The bank must pay an interest rate on the loan that is the one-year, overnight Fed funds rate plus 10 basis points (0.1%), a rate that has been ever increasing since the fed started raising a year ago.
This creates an extremely focused scope that banks aren’t going to leverage unless they absolutely must. Using today's rates, a bank would be costing themselves upwards of 8% in interest costs to use these loans. It is truly a tool of last resort that no bank is going to leverage unless it’s all that is left for the bank to stay afloat.
Edit: This has turned out to be incorrect. After much research and listening to people far smarter then I, this program still isn’t a bailout, but the terms are actually better then the Discount Window, costing them only the interest calculation above, and no collateral haircut (a collateral haircut is where the fed says the collateral you are posting is only worth 80%, so to get $100b in the discount window you have to put up $120b in collateral). So I expect a significant number of banks to leverage this program. But I still maintain that this is not a bailout, due to the terms mentioned above.

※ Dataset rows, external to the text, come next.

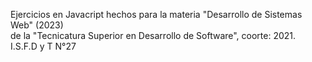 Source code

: Ejercicios en Javacript hechos para la materia "Desarrollo de Sistemas Web" (2023)  
de la "Tecnicatura Superior en Desarrollo de Software", coorte: 2021.  
I.S.F.D y T N°27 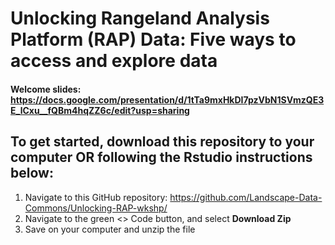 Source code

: # Unlocking Rangeland Analysis Platform (RAP) Data: Five ways to access and explore data 
#### Welcome slides: <https://docs.google.com/presentation/d/1tTa9mxHkDI7pzVbN1SVmzQE3E_lCxu__fQBm4hqZZ6c/edit?usp=sharing>


## To get started, download this repository to your computer OR following the Rstudio instructions below: 
1. Navigate to this GitHub repository: https://github.com/Landscape-Data-Commons/Unlocking-RAP-wkshp/
2. Navigate to the green <> Code button, and select **Download Zip**
3. Save on your computer and unzip the file

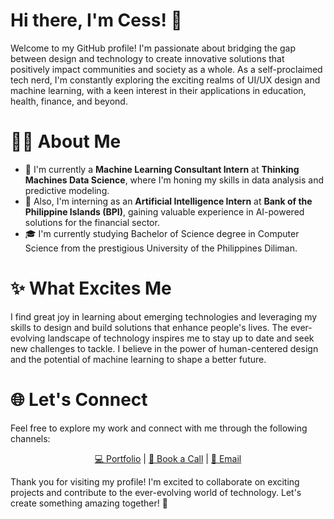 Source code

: # Hi there, I'm Cess! 👋


Welcome to my GitHub profile! I'm passionate about bridging the gap between design and technology to create innovative solutions that positively impact communities and society as a whole. As a self-proclaimed tech nerd, I'm constantly exploring the exciting realms of UI/UX design and machine learning, with a keen interest in their applications in education, health, finance, and beyond.

# 👩‍💻 About Me

<ul>
  <li>🌱 I'm currently a <b>Machine Learning Consultant Intern</b> at <b>Thinking Machines Data Science</b>, where I'm honing my skills in data analysis and predictive modeling.</li>
  <li>💼 Also, I'm interning as an <b>Artificial Intelligence Intern</b> at <b>Bank of the Philippine Islands (BPI)</b>, gaining valuable experience in AI-powered solutions for the financial sector.</li>
  <li>🎓 I'm currently studying Bachelor of Science degree in Computer Science from the prestigious University of the Philippines Diliman.</li>
</ul>

# ✨ What Excites Me

<p>
  I find great joy in learning about emerging technologies and leveraging my skills to design and build solutions that enhance people's lives. The ever-evolving landscape of technology inspires me to stay up to date and seek new challenges to tackle. I believe in the power of human-centered design and the potential of machine learning to shape a better future. 
</p>

# 🌐 Let's Connect

<p>
  Feel free to explore my work and connect with me through the following channels:
</p>

<p align="center">
  <a href="https://princessventures.com">💻 Portfolio</a> |
  <a href="https://calendly.com/cessventures/15min">📅 Book a Call</a> |
  <a href="mailto:hello@princessventures.com">💌 Email</a>
</p>

<p>
  Thank you for visiting my profile! I'm excited to collaborate on exciting projects and contribute to the ever-evolving world of technology. Let's create something amazing together! 🚀
</p>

So what does this mean for the regular guy?
I’m going to couch this with this is my opinion and not investment advice.
I see the regional banks being extremely strong coming out of this. What Powell and the Fed has done is to strengthen regional banks in such a way, that should the Fed Backstop become a permanent program, and a bank keeps a marginal amount of its invested capital in the basket of eligible assets, treasuries, traditional mortgages, and other loans that have typically been in the purview of regional banks, there should be a near zero risk of those banks ever experiencing a bank run again.

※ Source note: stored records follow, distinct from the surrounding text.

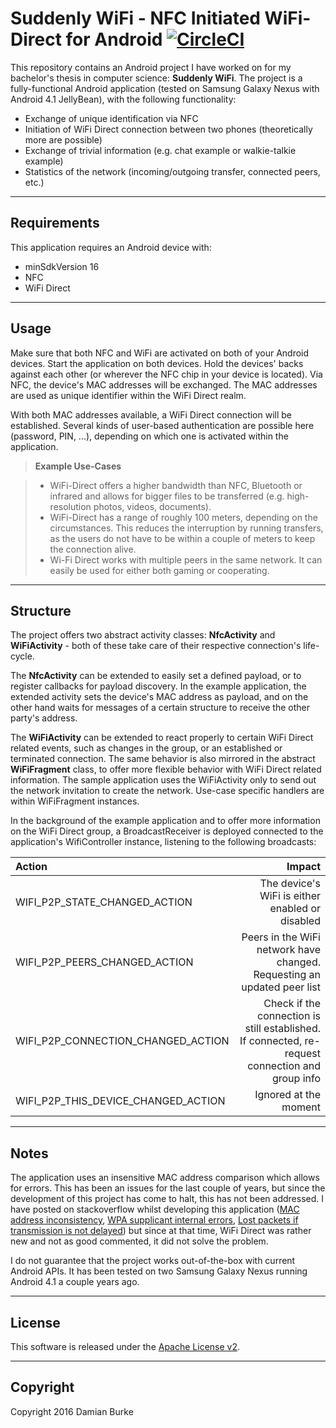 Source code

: Suddenly WiFi - NFC Initiated WiFi-Direct for Android [![CircleCI](https://circleci.com/gh/damian-burke/suddenly-wifi.svg?style=svg)](https://circleci.com/gh/damian-burke/suddenly-wifi)
===================

This repository contains an Android project I have worked on for my bachelor's thesis in computer science: **Suddenly WiFi**. The project is a fully-functional Android application (tested on Samsung Galaxy Nexus with Android 4.1 JellyBean), with the following functionality:

- Exchange of unique identification via NFC
- Initiation of WiFi Direct connection between two phones (theoretically more are possible)
- Exchange of trivial information (e.g. chat example or walkie-talkie example)
- Statistics of the network (incoming/outgoing transfer, connected peers, etc.)

----------

Requirements
-------------

This application requires an Android device with:
- minSdkVersion 16
- NFC
- WiFi Direct

-----------


Usage
-------------
Make sure that both NFC and WiFi are activated on both of your Android devices. Start the application on both devices. Hold the devices' backs against each other (or wherever the NFC chip in your device is located). Via NFC, the device's MAC addresses will be exchanged. The MAC addresses are used as unique identifier within the WiFi Direct realm. 

With both MAC addresses available, a WiFi Direct connection will be established. Several kinds of user-based authentication are possible here (password, PIN, ...), depending on which one is activated within the application.

> **Example Use-Cases**

> - WiFi-Direct offers a higher bandwidth than NFC, Bluetooth or infrared and allows for bigger files to be transferred (e.g. high-resolution photos, videos, documents).
> - WiFi-Direct has a range of roughly 100 meters, depending on the circumstances. This reduces the interruption by running transfers, as the users do not have to be within a couple of meters to keep the connection alive.
> - Wi-Fi Direct works with multiple peers in the same network. It can easily be used for either both gaming or cooperating.


----------

Structure
-------------

The project offers two abstract activity classes: **NfcActivity** and **WiFiActivity** - both of these take care of their respective connection's life-cycle. 

The **NfcActivity** can be extended to easily set a defined payload, or to register callbacks for payload discovery. In the example application, the extended activity sets the device's MAC address as payload, and on the other hand waits for messages of a certain structure to receive the other party's address.

The **WiFiActivity** can be extended to react properly to certain WiFi Direct related events, such as changes in the group, or an established or terminated connection. The same behavior is also mirrored in the abstract **WiFiFragment** class, to offer more flexible behavior with WiFi Direct related information. The sample application uses the WiFiActivity only to send out the network invitation to create the network. Use-case specific handlers are within WiFiFragment instances.  

In the background of the example application and to offer more information on the WiFi Direct group, a BroadcastReceiver is deployed connected to the application's WifiController instance, listening to the following broadcasts:

| Action     | Impact |
| :------- | ----: |
| WIFI_P2P_STATE_CHANGED_ACTION | The device's WiFi is either enabled or disabled |
| WIFI_P2P_PEERS_CHANGED_ACTION    | Peers in the WiFi network have changed. Requesting an updated peer list  |
| WIFI_P2P_CONNECTION_CHANGED_ACTION     | Check if the connection is still established. If connected, re-request connection and group info    |
| WIFI_P2P_THIS_DEVICE_CHANGED_ACTION     |  Ignored at the moment   |



----------

Notes
-------------

The application uses an insensitive MAC address comparison which allows for errors. This has been an issues for the last couple of years, but since the development of this project has come to halt, this has not been addressed. I have posted on stackoverflow whilst developing this application ([MAC address inconsistency](http://stackoverflow.com/questions/10968951/wi-fi-direct-and-normal-wi-fi-different-mac), [WPA supplicant internal errors](http://stackoverflow.com/questions/12216085/wifi-direct-on-jellybean-wpa-supplicant-messed-up), [Lost packets if transmission is not delayed](http://stackoverflow.com/questions/11089232/udp-packets-via-wifi-direct-never-arrive)) but since at that time, WiFi Direct was rather new and not as good commented, it did not solve the problem. 

I do not guarantee that the project works out-of-the-box with current Android APIs. It has been tested on two Samsung Galaxy Nexus running Android 4.1 a couple years ago.

----------

License
-------------

This software is released under the [Apache License v2](https://www.apache.org/licenses/LICENSE-2.0).

---------

Copyright
-------------

Copyright 2016 Damian Burke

There is a lot of Fear, Uncertainty, and Doubt (FUD) being spread around right now on the socials. Things like this is the nationalization of the banks, this is the last step before the consolidation of the banks into 5 massive banks. Please don’t listen to these. On Monday the Fed and the large banks had the regional banks right where they would have needed them if they wanted to take them over. If the Fed hadn’t lifted a finger on Sunday and let Monday go on with no backstop, we would have seen bank runs at all 10 of the regional banks, and the worst crisis in American banking since 1929. And the discussion today would be about which major banks are going to pick up the ruins from the regional banks.

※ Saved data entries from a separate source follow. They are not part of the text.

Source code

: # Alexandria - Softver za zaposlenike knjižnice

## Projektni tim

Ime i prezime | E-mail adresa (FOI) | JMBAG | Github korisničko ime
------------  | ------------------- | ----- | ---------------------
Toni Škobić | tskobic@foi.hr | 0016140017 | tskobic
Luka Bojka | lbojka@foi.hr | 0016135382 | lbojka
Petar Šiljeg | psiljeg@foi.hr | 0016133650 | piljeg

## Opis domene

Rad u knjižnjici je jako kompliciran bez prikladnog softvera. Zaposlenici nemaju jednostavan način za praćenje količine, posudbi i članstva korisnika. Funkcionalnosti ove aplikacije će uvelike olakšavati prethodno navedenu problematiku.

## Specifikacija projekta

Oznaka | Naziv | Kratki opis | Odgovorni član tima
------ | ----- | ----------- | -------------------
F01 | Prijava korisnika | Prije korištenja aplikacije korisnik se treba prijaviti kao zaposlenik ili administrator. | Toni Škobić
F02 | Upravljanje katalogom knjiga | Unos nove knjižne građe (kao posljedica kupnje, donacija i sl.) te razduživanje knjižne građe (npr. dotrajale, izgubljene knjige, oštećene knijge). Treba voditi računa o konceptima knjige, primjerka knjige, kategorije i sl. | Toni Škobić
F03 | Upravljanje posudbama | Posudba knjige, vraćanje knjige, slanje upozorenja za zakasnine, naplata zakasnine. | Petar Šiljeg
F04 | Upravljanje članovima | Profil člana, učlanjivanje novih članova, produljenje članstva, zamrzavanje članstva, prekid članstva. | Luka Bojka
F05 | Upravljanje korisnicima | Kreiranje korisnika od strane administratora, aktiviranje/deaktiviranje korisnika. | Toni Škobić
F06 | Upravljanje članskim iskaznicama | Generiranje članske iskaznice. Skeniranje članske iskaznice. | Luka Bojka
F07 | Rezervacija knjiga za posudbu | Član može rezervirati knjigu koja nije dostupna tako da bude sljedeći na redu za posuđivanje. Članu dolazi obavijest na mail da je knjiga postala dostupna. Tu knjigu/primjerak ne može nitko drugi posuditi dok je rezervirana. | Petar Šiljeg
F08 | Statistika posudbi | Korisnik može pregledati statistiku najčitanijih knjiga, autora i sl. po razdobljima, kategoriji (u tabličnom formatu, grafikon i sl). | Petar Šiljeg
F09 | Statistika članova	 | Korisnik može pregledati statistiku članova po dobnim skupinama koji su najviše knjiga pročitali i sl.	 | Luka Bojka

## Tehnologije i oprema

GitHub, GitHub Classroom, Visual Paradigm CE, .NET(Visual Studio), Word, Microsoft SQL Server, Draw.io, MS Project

In summary, I think what we have seen in the actions of the Fed has been to protect and grow regional banks to return America to the more traditional banking of the 50’s and 60’s. A place where a regional bank is no longer worried about international politics or having to manage currency carry trades in India. A place where a regional bank works to fund Tom’s local machine shop to buy a new piece of equipment, or helps Jim with an operational loan to get his farm seeded for this year's harvest, and is a place where you can get a car or home loan, and have it serviced by your bank for the entire length of the loan. A place where you can invest your money, have it grow at slightly less than inflation, but never again be worried if you were going to wake up in the morning to your money being inaccessible. And if this pie in the sky view seems crazy, well then Jerome Powell, leading the Fed, just might be a patriot trying to return America to a place it used to be, not the place it’s become.
1.) https://www.federalreserve.gov/newsevents/pressreleases/monetary20230312a.htm
Edit to reflect that the FDIC was started with a $2500 per depositor amount, and that it has increased to $250,000 over the intervening years.